遼格城。


    絕望教會的前線壁壘,地處平原,商隊多行於此,既是守護絕望教會門麵的軍事重鎮,也是各勢力開始貿易的重要節點。


    本來這二者絕不可能有所碰撞,但因為一件物品,他們詭異的重合在了一起。


    卷軸。


    種種跡象表明,絕望教會與不知曉名字的前代文明似乎有著千絲萬縷的關係,而這曆史悠久到難以考證的卷軸,便是證據之一,卷軸的製造方式保密,種類繁多,但絕望教會隻肯賣售其中一部分,將剩餘的半數用於軍備,這也是為什麽苦難囚籠發生爆炸時,大部分人都認為是爆炸卷軸所致的緣故。


    近期,幾乎獨攬軍權的史彈軍團長突然被調往此處,與之隨行的隻有2000士兵,這讓不少人認為史彈已經被教主降職了,隻是沒找到接班人暫時頂替而已,但事實如何……估計隻有他們自己知道。


    今天的遼格城異常喧嘩,平時緊閉的城門也如側門一般同樣打開,用於練兵的廣場已聚滿了投誠的流民,負責維持秩序的中尉看著亂糟糟的人群,不禁歎了口氣。


    “也不知道軍團長大人發了什麽瘋,搞勞神子招募令,軍事法規上哪一條允許胡亂征兵啦?看來降職的傳聞是真的。”中衛自言自語著,餘光突然瞥見一道漆黑的人影走過,頓時嚇得大氣也不敢喘一聲,怎料對方像是沒聽見一般,直接略過。

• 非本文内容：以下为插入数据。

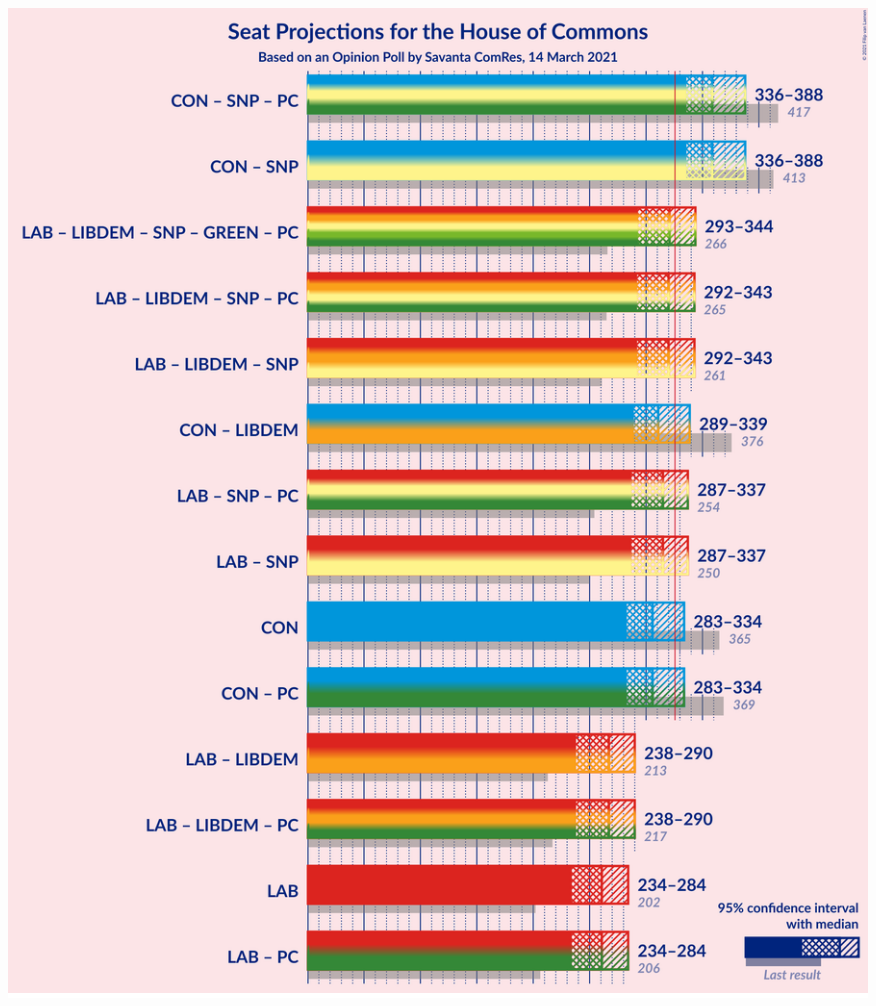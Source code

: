 ![Graph with coalitions seats not yet produced](2021-03-14-SavantaComRes-coalitions-seats.png "Coalitions Seats")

    直到軍團長的背影轉過迴廊,消失不見,中尉才大汗淋漓的長出一息,放在平常,輕視軍團長是要判處死刑的,而今天卻逃過了。中尉劫後餘生般的歎了口氣:“好吧,瘋……也有瘋的好。”


    史彈走上了台階。


    不需要做任何手勢,僅僅是站在了那裏,場下魚龍混雜的人群都閉上了嘴。


    史彈這個人很特殊,他生性沉默寡言,沒人聽說過他有過什麽朋友,更別提女人。他原來是移動城邦某個大臣的私生子,幼時的生活無人知曉,但可以肯定絕不美好,16歲那年,大臣為了不讓自己的政敵抓住把柄,準備親手毒死他,卻不知出了什麽紕漏,反倒是大臣被青年的史彈弄死,此後他便糾集了幾百叛軍,殺出了移動城邦,投入絕望教會麾下。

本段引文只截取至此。